You have two jars, the first one has a 3 liters capacity, the second one 5 liters. You also have an unlimited source of water. Measure exactly 4 liters of water.
Firstly, we must construct a graph representing the given problem. Nodes on the horizontal axis will represent volume of water in the larger jar, analogously nodes on the vertical axis will represent volume of water in the smaller jar. Horizontal edges will denote pouring water into the larger jar, vertical into the smaller one. Finally the diagonal edges will stand for pouring water from one jar into the other.
The graph will not contain any inner node, because we are able to precisely measure the water, only if we completely fill or empty at least one of the jars.

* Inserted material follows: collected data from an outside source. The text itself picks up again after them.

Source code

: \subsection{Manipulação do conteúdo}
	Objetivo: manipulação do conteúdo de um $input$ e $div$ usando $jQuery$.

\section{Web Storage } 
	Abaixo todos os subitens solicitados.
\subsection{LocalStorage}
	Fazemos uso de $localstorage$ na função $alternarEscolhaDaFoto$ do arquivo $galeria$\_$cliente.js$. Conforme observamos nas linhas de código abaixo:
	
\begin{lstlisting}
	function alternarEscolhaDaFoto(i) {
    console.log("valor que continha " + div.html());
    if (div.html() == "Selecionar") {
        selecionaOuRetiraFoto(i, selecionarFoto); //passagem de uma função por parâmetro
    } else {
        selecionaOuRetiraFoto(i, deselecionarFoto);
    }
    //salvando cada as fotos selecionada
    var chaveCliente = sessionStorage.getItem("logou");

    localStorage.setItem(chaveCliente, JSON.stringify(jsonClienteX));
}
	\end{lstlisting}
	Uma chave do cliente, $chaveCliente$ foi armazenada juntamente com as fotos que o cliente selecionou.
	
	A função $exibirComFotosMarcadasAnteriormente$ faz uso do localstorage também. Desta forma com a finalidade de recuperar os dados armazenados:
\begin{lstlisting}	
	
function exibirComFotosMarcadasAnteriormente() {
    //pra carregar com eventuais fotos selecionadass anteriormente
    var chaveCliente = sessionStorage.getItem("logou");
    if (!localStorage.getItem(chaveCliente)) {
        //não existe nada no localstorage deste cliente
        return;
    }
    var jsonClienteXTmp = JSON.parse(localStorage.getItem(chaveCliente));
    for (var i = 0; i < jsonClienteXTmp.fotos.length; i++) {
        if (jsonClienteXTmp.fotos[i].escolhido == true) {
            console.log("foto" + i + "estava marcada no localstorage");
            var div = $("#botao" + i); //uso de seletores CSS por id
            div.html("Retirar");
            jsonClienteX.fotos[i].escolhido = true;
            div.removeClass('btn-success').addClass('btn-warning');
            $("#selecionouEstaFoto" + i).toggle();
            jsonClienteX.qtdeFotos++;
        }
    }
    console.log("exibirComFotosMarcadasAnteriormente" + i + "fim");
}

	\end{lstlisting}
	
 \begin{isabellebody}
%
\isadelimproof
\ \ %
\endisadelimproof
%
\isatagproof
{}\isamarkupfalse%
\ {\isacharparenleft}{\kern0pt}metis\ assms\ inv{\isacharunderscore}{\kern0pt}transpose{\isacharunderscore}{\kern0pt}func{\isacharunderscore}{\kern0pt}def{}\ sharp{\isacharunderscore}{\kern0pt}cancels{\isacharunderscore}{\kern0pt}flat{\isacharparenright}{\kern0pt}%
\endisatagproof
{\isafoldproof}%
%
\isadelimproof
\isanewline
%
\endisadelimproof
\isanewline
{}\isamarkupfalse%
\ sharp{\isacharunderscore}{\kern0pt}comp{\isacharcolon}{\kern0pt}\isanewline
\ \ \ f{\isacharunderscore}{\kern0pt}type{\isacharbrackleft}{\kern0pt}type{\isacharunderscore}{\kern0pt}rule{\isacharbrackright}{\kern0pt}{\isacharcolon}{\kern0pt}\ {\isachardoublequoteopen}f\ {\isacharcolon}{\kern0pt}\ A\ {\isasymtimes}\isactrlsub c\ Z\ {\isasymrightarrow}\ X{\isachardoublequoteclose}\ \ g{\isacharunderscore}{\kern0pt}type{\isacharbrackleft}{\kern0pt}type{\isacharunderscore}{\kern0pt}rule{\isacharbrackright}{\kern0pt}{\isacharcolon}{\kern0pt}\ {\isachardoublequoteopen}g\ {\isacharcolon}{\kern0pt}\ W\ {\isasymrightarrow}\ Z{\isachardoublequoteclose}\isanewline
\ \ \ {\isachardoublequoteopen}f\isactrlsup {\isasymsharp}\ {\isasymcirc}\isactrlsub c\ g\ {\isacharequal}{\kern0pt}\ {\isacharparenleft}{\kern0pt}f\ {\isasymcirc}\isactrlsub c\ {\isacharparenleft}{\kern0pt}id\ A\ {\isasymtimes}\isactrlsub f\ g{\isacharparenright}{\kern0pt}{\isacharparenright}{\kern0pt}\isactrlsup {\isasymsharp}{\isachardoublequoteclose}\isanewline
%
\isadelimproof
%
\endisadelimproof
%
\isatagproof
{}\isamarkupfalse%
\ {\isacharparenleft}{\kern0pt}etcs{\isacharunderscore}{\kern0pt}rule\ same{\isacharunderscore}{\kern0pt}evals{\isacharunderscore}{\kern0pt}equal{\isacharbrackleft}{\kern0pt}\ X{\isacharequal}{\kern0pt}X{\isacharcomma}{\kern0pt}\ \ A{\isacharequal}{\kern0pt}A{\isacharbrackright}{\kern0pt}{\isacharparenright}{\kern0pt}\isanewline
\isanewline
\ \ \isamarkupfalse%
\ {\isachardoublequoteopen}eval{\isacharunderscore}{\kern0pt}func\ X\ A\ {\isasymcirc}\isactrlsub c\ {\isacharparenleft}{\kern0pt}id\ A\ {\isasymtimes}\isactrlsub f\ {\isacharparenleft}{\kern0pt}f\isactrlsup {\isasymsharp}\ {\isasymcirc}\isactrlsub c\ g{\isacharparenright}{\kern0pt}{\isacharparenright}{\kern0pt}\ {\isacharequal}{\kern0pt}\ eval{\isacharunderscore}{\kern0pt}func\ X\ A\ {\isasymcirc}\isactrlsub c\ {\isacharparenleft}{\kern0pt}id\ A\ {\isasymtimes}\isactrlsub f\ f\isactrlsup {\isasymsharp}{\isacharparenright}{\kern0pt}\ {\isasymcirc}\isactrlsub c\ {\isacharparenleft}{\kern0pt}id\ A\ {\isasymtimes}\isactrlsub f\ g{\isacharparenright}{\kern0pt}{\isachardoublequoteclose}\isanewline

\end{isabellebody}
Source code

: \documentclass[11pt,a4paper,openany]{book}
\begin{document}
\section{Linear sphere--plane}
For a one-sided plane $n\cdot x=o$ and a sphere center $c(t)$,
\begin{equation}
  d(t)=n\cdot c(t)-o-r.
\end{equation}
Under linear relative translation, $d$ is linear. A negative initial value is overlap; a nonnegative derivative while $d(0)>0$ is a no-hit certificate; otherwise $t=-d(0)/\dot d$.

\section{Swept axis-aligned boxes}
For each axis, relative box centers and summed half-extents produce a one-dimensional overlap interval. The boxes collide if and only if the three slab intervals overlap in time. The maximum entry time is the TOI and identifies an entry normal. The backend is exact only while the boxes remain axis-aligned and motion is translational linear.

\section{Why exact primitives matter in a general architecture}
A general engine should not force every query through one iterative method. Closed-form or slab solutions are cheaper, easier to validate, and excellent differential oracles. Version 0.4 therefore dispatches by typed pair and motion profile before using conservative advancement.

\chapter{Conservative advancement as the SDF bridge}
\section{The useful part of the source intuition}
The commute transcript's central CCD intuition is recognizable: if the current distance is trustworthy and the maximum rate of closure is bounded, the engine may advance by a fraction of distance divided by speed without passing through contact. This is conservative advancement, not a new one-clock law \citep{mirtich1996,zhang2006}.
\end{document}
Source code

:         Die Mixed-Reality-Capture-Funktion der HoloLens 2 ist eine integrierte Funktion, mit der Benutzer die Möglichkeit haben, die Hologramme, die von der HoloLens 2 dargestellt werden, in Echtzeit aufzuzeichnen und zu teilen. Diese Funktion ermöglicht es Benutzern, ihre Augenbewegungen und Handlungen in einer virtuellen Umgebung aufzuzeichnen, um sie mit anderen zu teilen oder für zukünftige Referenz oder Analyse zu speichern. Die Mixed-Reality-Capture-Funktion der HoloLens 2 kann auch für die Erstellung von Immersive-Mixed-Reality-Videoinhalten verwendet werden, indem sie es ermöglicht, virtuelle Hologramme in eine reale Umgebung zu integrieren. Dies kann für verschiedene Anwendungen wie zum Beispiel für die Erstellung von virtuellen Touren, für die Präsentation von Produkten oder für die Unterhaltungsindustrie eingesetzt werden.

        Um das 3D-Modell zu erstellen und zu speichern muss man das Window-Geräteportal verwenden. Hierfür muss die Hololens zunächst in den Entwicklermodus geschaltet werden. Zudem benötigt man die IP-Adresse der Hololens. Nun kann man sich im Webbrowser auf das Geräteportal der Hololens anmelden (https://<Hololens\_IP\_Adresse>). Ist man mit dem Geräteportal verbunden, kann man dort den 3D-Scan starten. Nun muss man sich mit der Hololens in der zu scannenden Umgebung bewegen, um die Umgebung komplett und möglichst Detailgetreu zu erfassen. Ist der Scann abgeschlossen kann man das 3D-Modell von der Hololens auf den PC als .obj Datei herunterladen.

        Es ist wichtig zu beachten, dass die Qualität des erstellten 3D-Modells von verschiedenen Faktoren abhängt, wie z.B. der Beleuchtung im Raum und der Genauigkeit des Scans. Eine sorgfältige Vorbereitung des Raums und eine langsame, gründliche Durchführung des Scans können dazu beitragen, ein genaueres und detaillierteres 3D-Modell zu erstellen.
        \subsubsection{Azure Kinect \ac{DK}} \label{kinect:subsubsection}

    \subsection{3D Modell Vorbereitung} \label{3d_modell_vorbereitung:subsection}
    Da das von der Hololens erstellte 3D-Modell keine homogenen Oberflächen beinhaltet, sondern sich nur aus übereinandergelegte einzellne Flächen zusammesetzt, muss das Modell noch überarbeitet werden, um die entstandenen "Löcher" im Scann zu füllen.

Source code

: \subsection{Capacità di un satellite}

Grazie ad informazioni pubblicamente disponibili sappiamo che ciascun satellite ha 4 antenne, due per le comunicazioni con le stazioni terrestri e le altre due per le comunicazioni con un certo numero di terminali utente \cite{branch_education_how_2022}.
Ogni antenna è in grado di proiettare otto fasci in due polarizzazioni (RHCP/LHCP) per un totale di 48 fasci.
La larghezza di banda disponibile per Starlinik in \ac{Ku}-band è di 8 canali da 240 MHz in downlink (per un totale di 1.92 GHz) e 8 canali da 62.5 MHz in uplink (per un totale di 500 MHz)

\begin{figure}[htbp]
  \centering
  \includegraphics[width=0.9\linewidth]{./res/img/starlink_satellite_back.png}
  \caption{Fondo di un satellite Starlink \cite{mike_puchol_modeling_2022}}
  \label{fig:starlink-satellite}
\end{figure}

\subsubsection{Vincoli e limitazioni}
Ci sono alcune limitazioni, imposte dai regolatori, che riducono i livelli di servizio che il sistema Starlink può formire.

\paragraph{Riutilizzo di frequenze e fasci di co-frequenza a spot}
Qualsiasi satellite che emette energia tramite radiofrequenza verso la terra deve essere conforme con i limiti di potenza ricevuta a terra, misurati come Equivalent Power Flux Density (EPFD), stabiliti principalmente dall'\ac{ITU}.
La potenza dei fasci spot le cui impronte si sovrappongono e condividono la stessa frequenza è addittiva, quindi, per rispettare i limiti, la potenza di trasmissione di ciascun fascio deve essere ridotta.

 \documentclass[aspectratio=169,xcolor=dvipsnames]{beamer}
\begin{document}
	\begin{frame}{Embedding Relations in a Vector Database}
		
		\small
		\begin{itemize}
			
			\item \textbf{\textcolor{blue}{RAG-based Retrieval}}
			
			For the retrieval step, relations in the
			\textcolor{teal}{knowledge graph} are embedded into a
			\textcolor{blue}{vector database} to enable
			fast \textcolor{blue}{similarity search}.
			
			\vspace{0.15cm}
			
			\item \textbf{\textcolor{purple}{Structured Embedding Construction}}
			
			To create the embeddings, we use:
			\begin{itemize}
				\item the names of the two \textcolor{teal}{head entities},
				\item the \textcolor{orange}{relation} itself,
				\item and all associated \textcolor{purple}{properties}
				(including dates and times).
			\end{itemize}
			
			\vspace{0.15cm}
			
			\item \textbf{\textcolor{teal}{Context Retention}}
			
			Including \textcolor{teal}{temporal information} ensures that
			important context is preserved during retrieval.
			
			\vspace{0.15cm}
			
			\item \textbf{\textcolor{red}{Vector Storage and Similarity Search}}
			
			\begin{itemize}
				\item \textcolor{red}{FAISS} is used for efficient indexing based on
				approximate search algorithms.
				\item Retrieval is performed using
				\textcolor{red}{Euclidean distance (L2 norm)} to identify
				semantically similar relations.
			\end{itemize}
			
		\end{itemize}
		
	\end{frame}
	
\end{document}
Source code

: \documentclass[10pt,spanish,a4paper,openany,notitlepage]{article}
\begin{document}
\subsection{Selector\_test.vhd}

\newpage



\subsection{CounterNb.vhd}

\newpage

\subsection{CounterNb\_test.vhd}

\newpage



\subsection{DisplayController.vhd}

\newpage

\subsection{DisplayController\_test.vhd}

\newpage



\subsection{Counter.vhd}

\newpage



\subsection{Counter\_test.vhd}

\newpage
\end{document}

Now we can use bread first search to traverse the graph starting at node 0/0. For every node, the procedure will store its predecessor. When the algorithm reaches the 0/4 node, it will terminate the searching phase and will reconstruct the backward path.
Variants of the puzzle
If the operations performed are not equivalent – pouring water from one jar into the other might be considered as more difficult than just emptying one jar – than we have to assign costs to the edges and find the shortest path. To do so, we can use Dijkstra, Bellman-Ford or Floyd-Warshall algorithm.
The puzzle can also be generalized to any number of jars. The solution to this problem is simillar to the original one, we only have to construct the graph in more dimensions (equal to the number of jars).